Provided data -
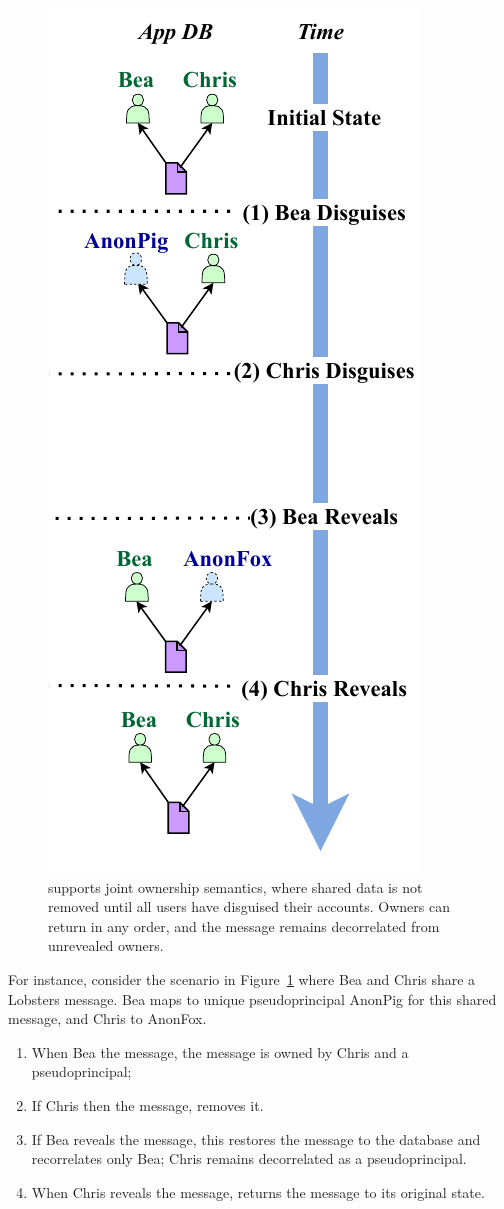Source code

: \begin{figure}
    \centering
    \includegraphics[width=.4\textwidth]{figs/shared_hl}
    \caption[\sys supports joint ownership semantics when disguising shared data.]{\sys supports joint ownership semantics, where shared data is not
    removed until all users have disguised their accounts. Owners can return in
    any order, and the message remains decorrelated from unrevealed owners.}
\label{f:shared:hl}
\end{figure}

%
For instance, consider the scenario in Figure~\ref{f:shared:hl} where Bea and
Chris share a Lobsters message. Bea maps to unique pseudoprincipal AnonPig for this
shared message, and Chris to AnonFox.
\begin{enumerate}[nosep]
    \item[(1)] When Bea \xxs the message, the message is owned by
Chris and a pseudoprincipal;
    \item[(2)] If Chris then \xxs the message, \sys removes it.
    \item[(3)] If Bea reveals the message, this restores the message to the database
and recorrelates only Bea; Chris remains decorrelated as a pseudoprincipal.
\item[(4)] When Chris reveals the message, \sys returns
the message to its original state.
\end{enumerate}
%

Work order -
Repeat the data verbatim, excluding all pictures.

Solved exercise -
Source code

: \begin{figure}
    \centering
    \includegraphics[width=.4\textwidth]{figs/shared_hl}
    \caption[\sys supports joint ownership semantics when disguising shared data.]{\sys supports joint ownership semantics, where shared data is not
    removed until all users have disguised their accounts. Owners can return in
    any order, and the message remains decorrelated from unrevealed owners.}
\label{f:shared:hl}
\end{figure}

%
For instance, consider the scenario in Figure~\ref{f:shared:hl} where Bea and
Chris share a Lobsters message. Bea maps to unique pseudoprincipal AnonPig for this
shared message, and Chris to AnonFox.
\begin{enumerate}[nosep]
    \item[(1)] When Bea \xxs the message, the message is owned by
Chris and a pseudoprincipal;
    \item[(2)] If Chris then \xxs the message, \sys removes it.
    \item[(3)] If Bea reveals the message, this restores the message to the database
and recorrelates only Bea; Chris remains decorrelated as a pseudoprincipal.
\item[(4)] When Chris reveals the message, \sys returns
the message to its original state.
\end{enumerate}
%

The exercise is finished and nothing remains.